Estimating the Real Savings
Before committing to a spot strategy, it helps to reason about the net benefit rather than the headline discount alone. The raw per-hour saving on spot can be large, but interruptions add some wasted compute and engineering overhead. The honest calculation weighs the discount against the expected fraction of work lost to preemption plus the cost of building resilience.
| Factor | Effect on savings |
|---|---|
| Per-hour discount versus on-demand | Primary gain |
| Frequency of preemption | Reduces gain via lost work |
| Checkpoint interval | Controls worst-case lost work |
| Engineering overhead | One-time cost, amortized |
In practice, for restartable training with solid checkpointing, the net saving stays large because lost work is small and the resilience tooling is built once and reused across every job.
When Spot Is Not Worth It
Spot capacity is not universal. Very short jobs may not justify the engineering overhead. Tightly synchronized multi-node training can be more fragile, since losing one node stalls the whole cluster, though modern elastic training frameworks soften this. And if a hard deadline leaves no room for restarts, the predictability of on-demand or reserved capacity may be worth the premium.

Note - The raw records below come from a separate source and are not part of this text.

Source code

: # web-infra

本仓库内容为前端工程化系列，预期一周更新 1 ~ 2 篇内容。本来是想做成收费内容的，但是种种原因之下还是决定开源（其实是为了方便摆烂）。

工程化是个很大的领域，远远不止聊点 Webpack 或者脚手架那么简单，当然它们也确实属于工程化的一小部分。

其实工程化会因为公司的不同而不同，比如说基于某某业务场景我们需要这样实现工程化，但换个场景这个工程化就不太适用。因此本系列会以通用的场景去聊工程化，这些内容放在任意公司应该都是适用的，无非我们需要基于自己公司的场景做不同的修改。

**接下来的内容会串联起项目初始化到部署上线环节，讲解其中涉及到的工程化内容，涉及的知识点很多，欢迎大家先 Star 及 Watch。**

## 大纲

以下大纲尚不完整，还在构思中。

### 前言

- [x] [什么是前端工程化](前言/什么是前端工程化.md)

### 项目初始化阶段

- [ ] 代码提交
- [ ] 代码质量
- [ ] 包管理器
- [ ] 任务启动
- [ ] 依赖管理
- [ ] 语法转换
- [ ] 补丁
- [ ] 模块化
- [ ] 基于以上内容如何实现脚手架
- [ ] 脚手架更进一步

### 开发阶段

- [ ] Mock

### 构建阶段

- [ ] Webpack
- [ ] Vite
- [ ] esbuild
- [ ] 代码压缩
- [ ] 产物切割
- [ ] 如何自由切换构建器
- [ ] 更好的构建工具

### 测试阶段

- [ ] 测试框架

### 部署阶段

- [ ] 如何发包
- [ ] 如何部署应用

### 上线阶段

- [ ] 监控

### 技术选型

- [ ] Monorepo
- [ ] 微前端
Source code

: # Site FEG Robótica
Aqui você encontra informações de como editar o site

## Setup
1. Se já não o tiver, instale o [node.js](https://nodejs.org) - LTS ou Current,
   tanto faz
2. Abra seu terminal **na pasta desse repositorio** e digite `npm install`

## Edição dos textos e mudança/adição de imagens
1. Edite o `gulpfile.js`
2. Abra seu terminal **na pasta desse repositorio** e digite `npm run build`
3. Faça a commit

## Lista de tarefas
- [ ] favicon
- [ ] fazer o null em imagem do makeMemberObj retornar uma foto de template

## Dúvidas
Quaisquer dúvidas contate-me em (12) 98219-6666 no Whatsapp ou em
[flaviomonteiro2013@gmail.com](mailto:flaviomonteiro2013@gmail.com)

Knowing when to opt out is part of using spot well.
Used deliberately, spot training delivers large savings for the price of solid checkpointing hygiene, something you should have anyway for reproducibility and fault tolerance. Build the checkpoint and resume loop once, prove it survives a forced interruption in testing, and you unlock the cheapest serious GPU compute on the market with very little ongoing effort.